Later the poet Kalidasa achieved fame for his dramas and occasional lyrics ; the German master Goethe revered them as art unmatched on earth or in heaven...
Iran and Egypt are further examples, snapped in midcourse like well-ropes – ancient splendor now gone arid. If Cathay escapes this roll call, it will be the greatest blessing life can offer. The reason ? The Englishman Carlyle said : "The man born to acquire an articulate voice and grandly sing the heart's meaning is his nation's raison d'être. Disjointed Italy was united in essence, having borne Dante, having Italian. The Czar of great Russia, with soldiers, bayonets, and cannon, does a great feat in ruling a great tract of land. Why has he no voice ? Something great in him perhaps, but he is a dumb greatness. When soldiers, bayonets and cannon are corroded, Dante's voice will be as before. With Dante, united ; but the voiceless Russian remains mere fragments".

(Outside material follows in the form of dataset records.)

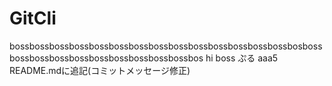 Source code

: # GitCli
bossbossbossbossbossbossbossbossbossbossbossbossbossbossbosbossbossbossbossbossbossbossbossbossbossbos
hi boss
ぷる
aaa5
README.mdに追記(コミットメッセージ修正)
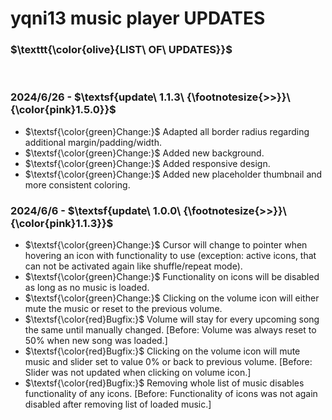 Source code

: # yqni13 music player UPDATES

### $\texttt{\color{olive}{LIST\ OF\ UPDATES}}$

<br>

### 2024/6/26 - $\textsf{update\ 1.1.3\ {\footnotesize{>>}}\ {\color{pink}1.5.0}}$

- $\textsf{\color{green}Change:}$ Adapted all border radius regarding additional margin/padding/width.
- $\textsf{\color{green}Change:}$ Added new background.
- $\textsf{\color{green}Change:}$ Added responsive design.
- $\textsf{\color{green}Change:}$ Added new placeholder thumbnail and more consistent coloring.

### 2024/6/6 - $\textsf{update\ 1.0.0\ {\footnotesize{>>}}\ {\color{pink}1.1.3}}$

- $\textsf{\color{green}Change:}$ Cursor will change to pointer when hovering an icon with functionality to use (exception: active icons, that can not be activated again like shuffle/repeat mode).
- $\textsf{\color{green}Change:}$ Functionality on icons will be disabled as long as no music is loaded.
- $\textsf{\color{green}Change:}$ Clicking on the volume icon will either mute the music or reset to the previous volume.
- $\textsf{\color{red}Bugfix:}$ Volume will stay for every upcoming song the same until manually changed. [Before: Volume was always reset to 50% when new song was loaded.]
- $\textsf{\color{red}Bugfix:}$ Clicking on the volume icon will mute music and slider set to value 0% or back to previous volume. [Before: Slider was not updated when clicking on volume icon.]
- $\textsf{\color{red}Bugfix:}$ Removing whole list of music disables functionality of any icons. [Before: Functionality of icons was not again disabled after removing list of loaded music.]
<br><br>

Nietzsche was not hostile to primitives ; his claim that they embody new forces is irrefutable. A savage wilderness incubates the coming civiliization ; in primitives' teeming forms the light of day is immanent...

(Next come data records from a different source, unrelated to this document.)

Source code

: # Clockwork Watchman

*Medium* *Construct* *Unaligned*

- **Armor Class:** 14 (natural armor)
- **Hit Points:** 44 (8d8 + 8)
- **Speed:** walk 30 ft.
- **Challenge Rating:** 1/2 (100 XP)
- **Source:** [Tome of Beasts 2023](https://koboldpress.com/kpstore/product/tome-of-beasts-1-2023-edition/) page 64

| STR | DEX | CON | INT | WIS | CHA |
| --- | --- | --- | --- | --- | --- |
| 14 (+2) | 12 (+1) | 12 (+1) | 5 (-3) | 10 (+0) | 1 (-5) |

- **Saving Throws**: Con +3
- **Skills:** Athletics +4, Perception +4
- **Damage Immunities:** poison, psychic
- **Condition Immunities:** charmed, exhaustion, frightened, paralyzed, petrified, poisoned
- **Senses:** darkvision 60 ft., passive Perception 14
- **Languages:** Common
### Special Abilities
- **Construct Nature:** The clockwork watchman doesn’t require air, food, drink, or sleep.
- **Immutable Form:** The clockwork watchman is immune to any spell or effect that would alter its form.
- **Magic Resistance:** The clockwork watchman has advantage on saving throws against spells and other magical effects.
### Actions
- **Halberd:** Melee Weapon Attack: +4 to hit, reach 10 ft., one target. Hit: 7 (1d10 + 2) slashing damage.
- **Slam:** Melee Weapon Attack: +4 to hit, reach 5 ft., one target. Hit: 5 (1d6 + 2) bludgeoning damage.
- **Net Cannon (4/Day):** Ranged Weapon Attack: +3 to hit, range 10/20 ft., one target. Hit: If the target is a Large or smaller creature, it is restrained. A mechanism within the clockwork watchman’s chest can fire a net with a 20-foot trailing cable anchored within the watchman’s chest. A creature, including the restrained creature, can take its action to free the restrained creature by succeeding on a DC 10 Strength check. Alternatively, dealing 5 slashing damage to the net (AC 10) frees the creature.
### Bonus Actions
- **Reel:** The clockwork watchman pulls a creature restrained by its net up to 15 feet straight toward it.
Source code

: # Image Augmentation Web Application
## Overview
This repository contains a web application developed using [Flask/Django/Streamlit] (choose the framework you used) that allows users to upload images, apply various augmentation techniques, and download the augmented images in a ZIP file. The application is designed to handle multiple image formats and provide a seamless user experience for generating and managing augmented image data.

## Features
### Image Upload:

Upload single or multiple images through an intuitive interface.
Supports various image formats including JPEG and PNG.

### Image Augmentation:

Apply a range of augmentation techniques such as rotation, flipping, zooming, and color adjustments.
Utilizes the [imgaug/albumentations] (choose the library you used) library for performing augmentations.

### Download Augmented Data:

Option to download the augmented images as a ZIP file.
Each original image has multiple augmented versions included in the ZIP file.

Russian silence ; then stirring sound. Russia was like a child, and not a mute ; an underground stream, not an old well. Indeed, the early 19th century produced Gogol, who inspired his countrymen with imperceptible tear-stained grief, compared by some to England's Shakespeare, whom Carlyle praised and idolized. Look around the worls, where each new contending voice has its own eloquence to inspire itself and convey the sublime to the world ; only India and those other ancient lands sit motionless, plunged in silence...
I let the past drop here and seek new voices from abroad, an impulse provoked by concern for the past. I cannot detail each varied voice, but none has such power to inspire and language as gripping as Mara poetry. Borrowed from India, the 'Mara' – celestial demon, or 'Satan' in Europe – first denoted Byron. Now I apply it to those, among all the poets, who were committed to resistance, whose purpose was action but who were little loved by their age ; and I introduce their words, deeds, ideas, and the impact of their circles, from the sovereign Byron to a Magyar (Hungarian) man of letters. Each of the group had distinctive features and made his own nation's qualities splendid, but their general bent was the same : few would create conformist harmonies, but they'd bellow an audience to its feet, these iconoclasts whose spirit struck deep chords in later generations, extending to infinity...

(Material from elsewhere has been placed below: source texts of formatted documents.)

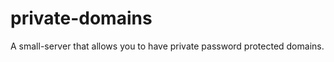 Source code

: private-domains
===============

A small-server that allows you to have private password protected domains. 
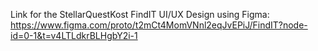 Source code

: Link for the StellarQuestKost FindIT UI/UX Design using Figma:
https://www.figma.com/proto/t2mCt4MomVNnl2eqJvEPiJ/FindIT?node-id=0-1&t=v4LTLdkrBLHgbY2i-1 
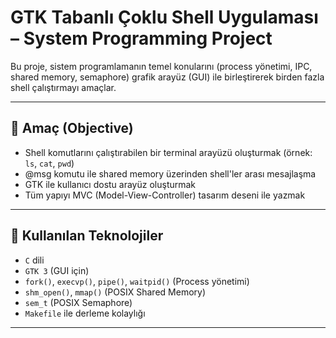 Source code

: # GTK Tabanlı Çoklu Shell Uygulaması – System Programming Project

Bu proje, sistem programlamanın temel konularını (process yönetimi, IPC, shared memory, semaphore) grafik arayüz (GUI) ile birleştirerek birden fazla shell çalıştırmayı amaçlar.

---

## 🎯 Amaç (Objective)

- Shell komutlarını çalıştırabilen bir terminal arayüzü oluşturmak (örnek: `ls`, `cat`, `pwd`)
- @msg komutu ile shared memory üzerinden shell'ler arası mesajlaşma
- GTK ile kullanıcı dostu arayüz oluşturmak
- Tüm yapıyı MVC (Model-View-Controller) tasarım deseni ile yazmak

---

## 🧱 Kullanılan Teknolojiler

- `C` dili
- `GTK 3` (GUI için)
- `fork()`, `execvp()`, `pipe()`, `waitpid()` (Process yönetimi)
- `shm_open()`, `mmap()` (POSIX Shared Memory)
- `sem_t` (POSIX Semaphore)
- `Makefile` ile derleme kolaylığı

---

Humanity began with heroism and bravado in wars of resistance : gradually civilization brought culture and changed ways ; in its new weakness, knowing the perils of charging forward, its idea was to revert to the feminine ; but a battle loomed from which it saw no escape, and imagination stirred, creating an ideal state set in a place as yet unattained if not in a time too distant to measure. Numerous Western philosophers have had this idea ever since Plato's "Republic". Although there were never any signs of peace, they still craned toward the future, spirits racing toward the longed-for grace, more committed than ever, perhaps a factor in human evolution...
Plato set up his imaninary "Republic", alleged that poets confuse the polity, and should be exiled ; states fair or foul, ideas high or low – these vary, but tactics are the same...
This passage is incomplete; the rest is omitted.